John is the archetypal verbose intellectual, who challenges all excepted norms in his academic life, while happily accepting the spoils, both power and money, the profession rains upon him.
John is a wholly actualized character. Carol is not.
John’s great strengths and weaknesses are laid bare.
He is arrogant and snobby, and yet he makes the important decision to try and reach Carol in a less than orthodox way
If we’re going to take off the Artificial Stricture, of “Teacher,” and “Student,” why should my own problems be any more a mystery than your own?
He then goes on to talk about his predictable, upper-middle class dilemmas in a typically arrogant and paternal way.
Nice house, close to the private school… (He continues making his note.) … We were talking of economic betterment (CAROL writes in her notebook.) … I was thinking of the School Tax. (He continues writing.) (To himself:) … where is it written that I have to send my child to public school. … Is it a law that I have to improve the City Schools at the expense of my own interest? And, is this not simply The White Man’s Burden? Good. And (Looks up to CAROL) … does this interest you?
But despite his great flaws, he opens up a compelling discussion on the value of post-secondary education.
We shove this book at you, we say read it. Now, you say you’ve read it? I think that you’re lying. I’ll grill you, and when I find you’ve lied, you’ll be disgraced, and your life will be ruined. It’s a sick game. Why do we do it? Does it educate? In no sense. Well, then, what is higher education? It is something-other-than-useful.
When Carol challenges John on how he can disparage education, to those who have in many cases, “over-come great obstacles to get here,” he replies that it is his job to challenge and provoke thought in his students. Carol seems unable to grasp this idea.

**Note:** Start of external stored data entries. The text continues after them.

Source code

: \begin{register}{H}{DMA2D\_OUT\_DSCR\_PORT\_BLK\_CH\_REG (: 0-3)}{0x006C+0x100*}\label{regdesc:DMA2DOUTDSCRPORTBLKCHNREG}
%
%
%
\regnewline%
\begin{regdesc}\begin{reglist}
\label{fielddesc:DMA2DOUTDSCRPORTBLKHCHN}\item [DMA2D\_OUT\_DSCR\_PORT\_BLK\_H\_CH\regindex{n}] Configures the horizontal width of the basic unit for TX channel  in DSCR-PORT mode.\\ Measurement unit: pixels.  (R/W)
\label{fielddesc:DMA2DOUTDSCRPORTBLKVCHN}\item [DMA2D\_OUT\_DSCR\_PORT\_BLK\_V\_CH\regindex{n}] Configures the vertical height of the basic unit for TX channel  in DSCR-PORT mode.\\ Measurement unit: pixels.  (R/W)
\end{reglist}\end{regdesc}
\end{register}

So whether you like him or his ideas, John is a real character, at least somewhat worthy of our empathy.
Carol is less a character than a straw woman. Mamet uses her, simply as a vehicle, to drive Oleanna towards a conclusion that confirms his suspicions: that political correctness is used by feminists, in a witch hunt, that has as its ultimate purpose the removal of humanity from human interaction.
Whether you believe this or not doesn’t matter, because Mamet makes his case so poorly.
In the first act Carol is written, rather one-dimensionally, as seemingly inarticulate, desperate, angry, and completely lacking self-esteem.
Nobody tells me anything. And I sit there … in the corner. In the back. And everybody’s talking about “this” all the time. And “concepts,” and “precepts” and, and, and, and, and, WHAT IN THE WORLD ARE YOU TALKING ABOUT? And I read your book. And they said, “Fine, go in that class.” Because you talked about responsibility to the young. I DON’T KNOW WHAT IT MEANS AND I’M FAILING…
Mamet reveals nothing of where she is coming from or what her background is. If she has a life outside of being a failing student, we’re not privy to it.
Remarkably when Carol returns in the second and third act, this time on decidedly less friendly terms, she has developed great self-confidence and a sophisticated vocabulary.
… It is a sexist remark, and to overlook it is to countenance continuation of that method of thought. It’s a remark…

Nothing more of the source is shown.